Understated Sibanye may prove doubters wrong

[miningmx.com] – At R13.05/share, the opening price of Sibanye Gold at its JSE listing today, the company is worth about 37% of Harmony Gold, the company Sibanye Gold exceeds in production by about 100,000 oz/year.

That would seem to support Gold Fields’ CEO Nick Holland’s contention that production for the sake of production, size for the sake of size, is no argument in the modern gold market. Battered by the effects of recession and faced with more economic uncertainty, investors want yield; cash in their pockets.

While Harmony benefits from the promise of its 50% stake in the enormous Papua New Guinea prospect, Wafi/Golpu, Gold Fields and its progeny, Sibanye Gold, will have to deliver real results. Do they have a chance?

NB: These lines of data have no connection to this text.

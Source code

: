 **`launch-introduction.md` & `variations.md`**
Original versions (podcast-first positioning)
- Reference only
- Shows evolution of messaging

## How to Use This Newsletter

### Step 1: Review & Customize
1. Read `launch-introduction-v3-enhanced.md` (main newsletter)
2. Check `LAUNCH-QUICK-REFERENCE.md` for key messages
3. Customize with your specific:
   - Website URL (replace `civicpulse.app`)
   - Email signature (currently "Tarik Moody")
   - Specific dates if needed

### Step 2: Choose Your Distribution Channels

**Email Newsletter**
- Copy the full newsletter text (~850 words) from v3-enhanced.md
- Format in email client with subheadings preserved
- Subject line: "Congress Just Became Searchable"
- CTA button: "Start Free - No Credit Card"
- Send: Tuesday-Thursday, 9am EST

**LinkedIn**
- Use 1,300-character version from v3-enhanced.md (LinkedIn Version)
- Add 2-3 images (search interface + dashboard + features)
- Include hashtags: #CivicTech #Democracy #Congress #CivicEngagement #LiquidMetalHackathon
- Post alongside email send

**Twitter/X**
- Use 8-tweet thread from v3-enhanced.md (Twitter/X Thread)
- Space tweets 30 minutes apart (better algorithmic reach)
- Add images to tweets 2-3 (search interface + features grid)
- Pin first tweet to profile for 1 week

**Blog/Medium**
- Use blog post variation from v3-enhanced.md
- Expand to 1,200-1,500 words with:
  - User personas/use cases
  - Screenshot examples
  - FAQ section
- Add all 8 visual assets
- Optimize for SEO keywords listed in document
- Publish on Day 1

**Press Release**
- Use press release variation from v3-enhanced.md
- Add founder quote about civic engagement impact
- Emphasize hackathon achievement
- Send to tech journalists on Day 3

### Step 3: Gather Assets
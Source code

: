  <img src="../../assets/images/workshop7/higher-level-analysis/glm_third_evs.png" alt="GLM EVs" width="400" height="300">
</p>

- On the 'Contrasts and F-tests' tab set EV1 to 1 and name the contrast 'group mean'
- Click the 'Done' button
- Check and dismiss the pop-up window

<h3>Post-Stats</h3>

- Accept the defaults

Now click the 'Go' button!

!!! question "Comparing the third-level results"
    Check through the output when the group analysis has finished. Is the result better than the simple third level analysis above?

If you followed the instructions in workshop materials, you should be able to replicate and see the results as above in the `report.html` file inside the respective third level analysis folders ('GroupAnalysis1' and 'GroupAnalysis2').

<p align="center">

The biggest threat to Sibanye’s success will be labour discontent. Sibanye managers, speaking informally at the listing ceremony, said a planned march by 10,000 Cosatu members against the formation of Sibanye Gold at the weekend resulted in relatively paltry turnout of 1,000 protestors, of which half were marshalls.

The Sibanye guys felt labour on their mines – Driefontein, Kloof and Beatrix – was tired of strike action; they were also indebted (like Sibanye, and eager to push on).

There’s also a feeling that the violent and disruptive turf war between the National Union of Mineworkers (NUM) and the Associated Mineworkers and Construction Union (Amcu) had coalesced into a more settled redistribution of union power.

Driefontein’s labour comprised 50% of Amcu-aligned members, they said. Kloof and Beatrix, situated farther from Amcu’s stronghold in Carletonville, were strongly NUM aligned.

If this is the case, if the coast is clear for Sibanye to focus on the technical challenges of mining more efficiently, then there’s a good chance Sibanye’s share price performance in a year’s time will make a mockery of its somewhat stunted opening.

“Overall, we would have liked to open higher,’ said James Wellsted, investor relations manager for Sibanye Gold.

He also thinks there’s some confusion and hesitancy in the stock as the shares in Sibanye aren’t available yet, and won’t be until next week. This has excluded the hedge funds from the market, he says. Time will tell.

Sibanye Gold is the third time Neal Froneman, the gold firm’s CEO, has blown the famous kudu horn at the JSE, signalling opening of a newly listed firm (Gold One International and Goliath Gold were the others; Uranium One was a name change from the already listed Aflease). It could be his best yet.

Froneman has, until now, mostly been a start-up and exploration player. Sibanye Gold returns him to his roots at Harmony where he helped Bernard Swanepoel nip back costs and hope the rand gold price played ball, which it did.

One hears Sibanye Gold was also largely a function of Froneman’s pestering. He wanted to buy Beatrix knowing that it could dovetail perfectly with the aims of Gold One International. So this is Froneman’s best platform yet. At R13/share, Sibanye may be a fantastic bargain.